**Dataset:**
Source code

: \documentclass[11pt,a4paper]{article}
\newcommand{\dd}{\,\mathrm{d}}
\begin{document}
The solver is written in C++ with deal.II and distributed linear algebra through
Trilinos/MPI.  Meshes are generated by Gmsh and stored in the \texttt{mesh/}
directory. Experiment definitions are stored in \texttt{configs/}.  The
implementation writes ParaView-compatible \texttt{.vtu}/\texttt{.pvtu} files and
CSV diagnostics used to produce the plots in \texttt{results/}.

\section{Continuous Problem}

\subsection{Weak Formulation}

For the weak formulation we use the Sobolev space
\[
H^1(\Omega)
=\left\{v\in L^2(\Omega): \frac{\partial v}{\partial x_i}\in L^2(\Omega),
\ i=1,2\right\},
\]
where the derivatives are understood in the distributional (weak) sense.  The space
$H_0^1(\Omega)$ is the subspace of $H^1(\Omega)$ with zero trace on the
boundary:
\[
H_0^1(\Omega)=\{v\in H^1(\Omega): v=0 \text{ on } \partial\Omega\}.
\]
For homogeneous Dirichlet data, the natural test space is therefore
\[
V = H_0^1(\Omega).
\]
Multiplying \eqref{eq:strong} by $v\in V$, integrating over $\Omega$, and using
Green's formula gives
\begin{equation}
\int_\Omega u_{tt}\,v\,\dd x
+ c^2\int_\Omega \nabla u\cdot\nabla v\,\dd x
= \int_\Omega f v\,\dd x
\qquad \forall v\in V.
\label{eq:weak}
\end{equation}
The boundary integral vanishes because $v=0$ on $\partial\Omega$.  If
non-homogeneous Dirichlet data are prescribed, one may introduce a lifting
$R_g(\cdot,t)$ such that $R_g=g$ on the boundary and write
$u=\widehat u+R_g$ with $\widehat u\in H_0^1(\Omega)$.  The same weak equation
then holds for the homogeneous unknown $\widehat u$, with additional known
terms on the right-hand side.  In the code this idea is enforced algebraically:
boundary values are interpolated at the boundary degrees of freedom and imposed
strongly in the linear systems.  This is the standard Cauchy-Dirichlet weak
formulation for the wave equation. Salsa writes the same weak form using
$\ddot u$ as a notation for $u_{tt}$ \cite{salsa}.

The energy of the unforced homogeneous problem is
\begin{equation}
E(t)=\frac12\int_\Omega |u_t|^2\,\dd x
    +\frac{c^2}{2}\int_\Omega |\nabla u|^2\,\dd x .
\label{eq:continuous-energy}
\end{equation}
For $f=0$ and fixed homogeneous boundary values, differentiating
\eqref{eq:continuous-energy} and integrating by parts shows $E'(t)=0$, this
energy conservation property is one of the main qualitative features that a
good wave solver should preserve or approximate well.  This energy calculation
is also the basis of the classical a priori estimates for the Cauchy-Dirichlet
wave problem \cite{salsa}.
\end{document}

**Work to complete:**
Beginning with the line above that contains "For homogeneous Dirichlet", copy each line exactly up to and including the line that contains "same weak equation", and go no further.

**Answer for the task:**
For homogeneous Dirichlet data, the natural test space is therefore
\[
V = H_0^1(\Omega).
\]
Multiplying \eqref{eq:strong} by $v\in V$, integrating over $\Omega$, and using
Green's formula gives
\begin{equation}
\int_\Omega u_{tt}\,v\,\dd x
+ c^2\int_\Omega \nabla u\cdot\nabla v\,\dd x
= \int_\Omega f v\,\dd x
\qquad \forall v\in V.
\label{eq:weak}
\end{equation}
The boundary integral vanishes because $v=0$ on $\partial\Omega$.  If
non-homogeneous Dirichlet data are prescribed, one may introduce a lifting
$R_g(\cdot,t)$ such that $R_g=g$ on the boundary and write
$u=\widehat u+R_g$ with $\widehat u\in H_0^1(\Omega)$.  The same weak equation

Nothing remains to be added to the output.